I'm assuming that if the module in question contains no state (i.e. no mutable variables) then reloading the module is trivial, just use the 'reload' command (whether you do so from a REPL, or from some other means within the program.) I think that would work, but I haven't actually tried it.

But if your module contains mutable state (e.g. class definitions with instance variables) then I don't think a simple 'reload' can suffice. What should one do about all the objects of the redefined class that currently exist? If you've just changed the logic within methods, then that's fine, but if you've changed the name or definition of  the data members then presumably the old instances won't work with the new code. You'd have to find some way to re-create each instance, presumably by calling the new class constructor once for each existing instance. That sounds fiddly and error prone to achieve in the general case, and even if you did it, you'd be resetting so much state that perhaps it would be no better than restarting the program again.

So I'm interested in the idea but puzzled as to how useful it could actually be.
I've been interested in this ever since I watched this video http://vimeo.com/36579366

There is a livecoding module (http://code.google.com/p/livecoding/) that does this by overriding the import mechanisms in python, but yeah, the tricky part is working out how to persist state between reloads.

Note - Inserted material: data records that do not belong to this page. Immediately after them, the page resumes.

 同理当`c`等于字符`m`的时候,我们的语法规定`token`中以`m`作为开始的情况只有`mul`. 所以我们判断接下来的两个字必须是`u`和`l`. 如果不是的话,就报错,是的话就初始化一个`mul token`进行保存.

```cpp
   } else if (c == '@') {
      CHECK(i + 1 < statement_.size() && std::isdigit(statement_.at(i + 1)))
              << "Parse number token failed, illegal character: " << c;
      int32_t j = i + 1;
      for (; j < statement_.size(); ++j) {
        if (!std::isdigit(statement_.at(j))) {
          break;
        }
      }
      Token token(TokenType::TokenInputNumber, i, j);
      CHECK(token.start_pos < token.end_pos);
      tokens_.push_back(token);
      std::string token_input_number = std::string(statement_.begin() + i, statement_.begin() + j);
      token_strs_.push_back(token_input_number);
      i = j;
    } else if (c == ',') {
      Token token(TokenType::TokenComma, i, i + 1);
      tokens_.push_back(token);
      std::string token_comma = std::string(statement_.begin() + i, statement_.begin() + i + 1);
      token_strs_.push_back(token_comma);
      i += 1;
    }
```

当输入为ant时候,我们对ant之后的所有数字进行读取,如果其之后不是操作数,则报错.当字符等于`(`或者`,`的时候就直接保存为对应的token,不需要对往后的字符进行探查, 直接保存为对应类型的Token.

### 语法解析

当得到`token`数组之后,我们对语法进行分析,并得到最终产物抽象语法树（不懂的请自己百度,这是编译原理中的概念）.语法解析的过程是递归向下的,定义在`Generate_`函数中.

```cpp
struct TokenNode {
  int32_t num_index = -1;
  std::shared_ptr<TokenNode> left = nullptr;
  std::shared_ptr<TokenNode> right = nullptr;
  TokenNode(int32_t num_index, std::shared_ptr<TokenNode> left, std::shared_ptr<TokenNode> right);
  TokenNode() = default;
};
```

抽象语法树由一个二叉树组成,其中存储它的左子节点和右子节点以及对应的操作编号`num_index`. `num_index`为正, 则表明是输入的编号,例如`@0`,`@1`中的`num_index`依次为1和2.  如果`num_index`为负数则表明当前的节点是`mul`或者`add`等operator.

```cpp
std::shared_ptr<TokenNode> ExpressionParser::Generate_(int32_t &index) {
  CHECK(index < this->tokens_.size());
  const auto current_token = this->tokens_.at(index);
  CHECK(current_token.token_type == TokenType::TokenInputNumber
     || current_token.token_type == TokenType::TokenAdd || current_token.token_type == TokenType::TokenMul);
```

It would be fiddly, but in theory you could create some framework for storing some of the state at a given time, and reverting to that after you have reloaded all your modules. Ideally you'd also store input so you can replay your last few seconds while tweaking the level, physics or graphics, like in the video.

Something I will probably try out before the next pyweek is a debug interface that would let you manipulate constants from the game, and maybe an in game console. It's really tedious to have to keep restarting your game just to get something like jumping right.
In Lab Lab Bunny Lab I reload code snippets that generate the creatures every time they are written to. This was really useful for quickly tweaking the stock creatures.
That would be nice although it should be tricky to handle the state between different reloads. One could separate the state from the game logic and only reload the module with the game logic. Then the state could be persistent between the reloads. But replaying, pausing and tracing the future of an object like Bret Victor in that talk also did is a LOT trickier. You need special input handlers that record the inputs and also record game state over time. It should be very difficult (not impossible :) to get a general solution for this.
I recently red about the programming language Circa which is extra designed for livecoding. There state is handled specially and can be kept persistent although it isn't separated from the rest of the code.
(almost) all of my state was essentially in one collection of objects, which, by pickling and unpickling that collection, how I created, saved and re-load levels.  I'd just essentially play the game, adding different pieces and when I had something i was happy with, press a key to save that off.  tweak some more, and I didn't like where it went I'd press another key to reload my last saved level.

Pickle does claim to enable saving data and then loading into a newer version of an object, so if, as you say reloading a module that is stateless is trivial, then if you designed your game such that it pickles all the state, reloads the module, and then unpickles the state into the new objects, you'd probably have the basics in place to iterate w/o restarting your game each time.

At the very least, it should be doable to have the code that creates the window etc separate and throw out/reload the rest of your game such that you don't have to pay that startup cost, and do it automatically on saving a source file so you don't have to pay the tax of manually starting your game.  Could make the iteration loop pretty tight.